To warn you, they aren't cheap by any stretch of the imagination.
 
I saw something elegantly simple once upon a time. It was a linear assembly line, which of course violates modern cell-think of U-shaped assembly lines.

It was a rail system fab'ed out of common structural shapes. It had carriages with flat UHMW platens and fab'ed with structural shapes and casters to hold gearmotors upto 300-400 pounds. The carriages were at a good ergonomic working height. They were manually pushed along from station to station. With this system, one had to be careful about getting fingers caught between carriages, but you can purchase conveyor stops from conveyor manufacturers to fix this problem. At the end of the line, the gearmotors were lifted off using chainhoists. There was a manual trapdoor mechanism to allow the empty carriage to freely roll on a slanted rail back to the beginning underneath the top-level rail. At the beginning, there was a pneumatic system to raise each carriage back to the top rail.

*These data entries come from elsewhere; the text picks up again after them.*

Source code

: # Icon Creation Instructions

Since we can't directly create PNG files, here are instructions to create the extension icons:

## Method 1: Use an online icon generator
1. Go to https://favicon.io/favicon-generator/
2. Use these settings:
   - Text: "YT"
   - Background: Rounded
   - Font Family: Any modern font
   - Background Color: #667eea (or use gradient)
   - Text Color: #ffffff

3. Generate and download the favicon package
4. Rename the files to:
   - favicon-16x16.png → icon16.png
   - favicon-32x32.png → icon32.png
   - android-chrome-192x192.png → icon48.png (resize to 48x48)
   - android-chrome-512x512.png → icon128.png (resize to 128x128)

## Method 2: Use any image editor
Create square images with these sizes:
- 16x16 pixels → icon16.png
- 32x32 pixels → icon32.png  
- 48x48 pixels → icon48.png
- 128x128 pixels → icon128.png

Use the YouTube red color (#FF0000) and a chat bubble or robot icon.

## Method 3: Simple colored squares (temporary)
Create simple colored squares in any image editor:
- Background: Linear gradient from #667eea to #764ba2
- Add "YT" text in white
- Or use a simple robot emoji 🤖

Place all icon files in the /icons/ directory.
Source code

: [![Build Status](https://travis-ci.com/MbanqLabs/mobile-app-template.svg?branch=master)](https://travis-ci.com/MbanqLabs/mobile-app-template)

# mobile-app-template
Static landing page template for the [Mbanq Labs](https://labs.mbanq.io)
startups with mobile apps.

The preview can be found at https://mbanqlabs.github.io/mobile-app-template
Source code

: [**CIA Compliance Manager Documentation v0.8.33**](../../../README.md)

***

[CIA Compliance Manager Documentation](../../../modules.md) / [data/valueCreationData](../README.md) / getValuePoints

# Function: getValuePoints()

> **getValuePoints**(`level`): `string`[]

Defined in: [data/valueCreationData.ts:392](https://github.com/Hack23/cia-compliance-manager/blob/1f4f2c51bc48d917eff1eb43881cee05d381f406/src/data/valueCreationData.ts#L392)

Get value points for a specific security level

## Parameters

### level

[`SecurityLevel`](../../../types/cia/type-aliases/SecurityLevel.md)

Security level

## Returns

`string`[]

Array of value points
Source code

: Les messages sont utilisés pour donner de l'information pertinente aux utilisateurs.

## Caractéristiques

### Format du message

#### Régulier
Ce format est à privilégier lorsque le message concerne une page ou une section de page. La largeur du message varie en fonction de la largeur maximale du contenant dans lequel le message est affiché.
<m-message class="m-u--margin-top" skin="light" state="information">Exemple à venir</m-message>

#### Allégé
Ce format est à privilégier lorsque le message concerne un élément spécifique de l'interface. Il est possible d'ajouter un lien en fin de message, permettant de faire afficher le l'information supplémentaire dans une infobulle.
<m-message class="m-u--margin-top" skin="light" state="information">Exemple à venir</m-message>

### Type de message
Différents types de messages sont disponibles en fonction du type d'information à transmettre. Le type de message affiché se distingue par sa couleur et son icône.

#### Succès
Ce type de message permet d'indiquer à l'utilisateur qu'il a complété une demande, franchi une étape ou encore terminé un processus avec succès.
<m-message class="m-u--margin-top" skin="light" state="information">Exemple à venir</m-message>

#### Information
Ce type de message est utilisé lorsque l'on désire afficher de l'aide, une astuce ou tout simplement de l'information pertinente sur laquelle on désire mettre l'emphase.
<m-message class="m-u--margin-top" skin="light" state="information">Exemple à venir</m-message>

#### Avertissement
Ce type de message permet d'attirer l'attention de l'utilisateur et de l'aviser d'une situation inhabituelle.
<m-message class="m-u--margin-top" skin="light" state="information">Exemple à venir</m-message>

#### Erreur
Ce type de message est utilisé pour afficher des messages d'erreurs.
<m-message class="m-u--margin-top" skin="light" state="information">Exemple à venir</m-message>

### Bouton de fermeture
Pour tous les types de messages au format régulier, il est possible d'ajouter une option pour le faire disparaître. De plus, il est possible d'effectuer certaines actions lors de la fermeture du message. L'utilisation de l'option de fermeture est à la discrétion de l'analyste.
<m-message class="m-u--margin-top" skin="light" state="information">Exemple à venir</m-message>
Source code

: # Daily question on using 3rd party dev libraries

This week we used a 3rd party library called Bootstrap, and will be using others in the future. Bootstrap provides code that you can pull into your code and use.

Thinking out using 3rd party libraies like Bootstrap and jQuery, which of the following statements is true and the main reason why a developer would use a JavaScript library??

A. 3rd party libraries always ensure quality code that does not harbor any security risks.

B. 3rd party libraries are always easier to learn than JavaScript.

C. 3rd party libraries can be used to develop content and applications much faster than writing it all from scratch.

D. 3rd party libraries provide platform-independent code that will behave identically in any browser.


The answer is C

Then again, you can spend a lot of money with a conveyor salesman to do the same thing.

TygerDawg
 
TripleZ, thanks for the link. We haven't set a cost to our system yet, so its hard to compare to a turn-key/custom solution from an outside source.

Tygerdawg, your example sounds almost exactly what we have envisioned. We definately going the linear vs u-shaped line.

[green]"Art without engineering is dreaming; Engineering without art is calculating."[/green]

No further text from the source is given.